Artificial Intelligence Software Structured to Simulate Human Working Memory, Mental Imagery, and Mental Continuity



This article presents an artificial intelligence (AI) architecture intended to simulate the human working memory system as well as the manner in which it is updated iteratively. It features several interconnected neural networks designed to emulate the specialized modules of the cerebral cortex. These are structured hierarchically and integrated into a global workspace. They are capable of temporarily maintaining high-level patterns akin to the psychological items maintained in working memory. This maintenance is made possible by persistent neural activity in the form of two modalities: sustained neural firing (resulting in a focus of attention) and synaptic potentiation (resulting in a short-term store). This persistent activity is updated iteratively resulting in incremental changes to the content of the working memory system. As the content stored in working memory gradually evolves, successive states overlap and are continuous with one another. The present article will explore how this architecture can lead to gradual shift in the distribution of coactive representations, ultimately leading to mental continuity between processing states, and thus to human-like cognition.

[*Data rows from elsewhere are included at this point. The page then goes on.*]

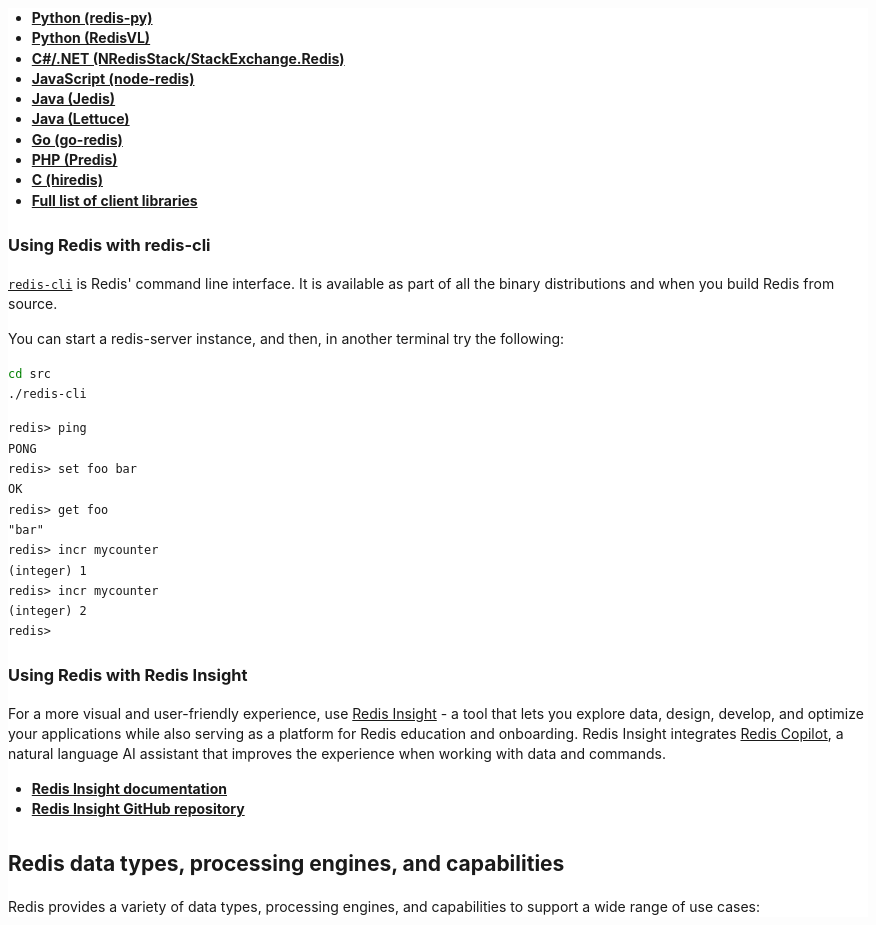 - [**Python (redis-py)**](https://redis.io/docs/latest/develop/clients/redis-py/)
- [**Python (RedisVL)**](https://redis.io/docs/latest/integrate/redisvl/)
- [**C#/.NET (NRedisStack/StackExchange.Redis)**](https://redis.io/docs/latest/develop/clients/dotnet/)
- [**JavaScript (node-redis)**](https://redis.io/docs/latest/develop/clients/nodejs/)
- [**Java (Jedis)**](https://redis.io/docs/latest/develop/clients/jedis/)
- [**Java (Lettuce)**](https://redis.io/docs/latest/develop/clients/lettuce/)
- [**Go (go-redis)**](https://redis.io/docs/latest/develop/clients/go/)
- [**PHP (Predis)**](https://redis.io/docs/latest/develop/clients/php/)
- [**C (hiredis)**](https://redis.io/docs/latest/develop/clients/hiredis/)
- [**Full list of client libraries**](https://redis.io/docs/latest/develop/clients/)

### Using Redis with redis-cli

[`redis-cli`](https://redis.io/docs/latest/develop/tools/cli/) is Redis' command line interface. It is available as part of all the binary distributions and when you build Redis from source.

You can start a redis-server instance, and then, in another terminal try the following:

```sh
cd src
./redis-cli
```

```text
redis> ping
PONG
redis> set foo bar
OK
redis> get foo
"bar"
redis> incr mycounter
(integer) 1
redis> incr mycounter
(integer) 2
redis>
```

### Using Redis with Redis Insight

For a more visual and user-friendly experience, use [Redis Insight](https://redis.io/docs/latest/develop/tools/insight/) - a tool that lets you explore data, design, develop, and optimize your applications while also serving as a platform for Redis education and onboarding. Redis Insight integrates [Redis Copilot](https://redis.io/chat), a natural language AI assistant that improves the experience when working with data and commands.

- [**Redis Insight documentation**](https://redis.io/docs/latest/develop/tools/insight/)
- [**Redis Insight GitHub repository**](https://github.com/RedisInsight/RedisInsight)

## Redis data types, processing engines, and capabilities

Redis provides a variety of data types, processing engines, and capabilities to support a wide range of use cases:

Like the human brain, the working memory store will be linked to multiple topographic map generation systems of various sensory modalities. As working memory is iteratively updated, the maps created in response will amount to sequences of related mental imagery. This system couples these components by embedding them within a multilayered neural network of pattern recognizing nodes. Nodes low in the hierarchy are trained to recognize and represent sensory features and are capable of combining individual features or patterns into composite, topographical maps or images. Nodes high in the hierarchy are multimodal and have a capacity for sustained activity allowing the maintenance of pertinent, high-level features through elapsing time. The higher-order nodes select new features from each mapping to add to the store of temporarily maintained features. This updated set of features are fed back into lower-order sensory nodes where they are continually used to guide the construction of successive topographic maps. Thus, neural networks emulating the prefrontal cortex and its interactions with early sensory and motor cortex capture the imagery guidance functions of the human brain. This sensory and motor imagery creation, coupled with an iteratively updated working memory store may provide an AI system with the cognitive assets needed to produce generalized intelligence.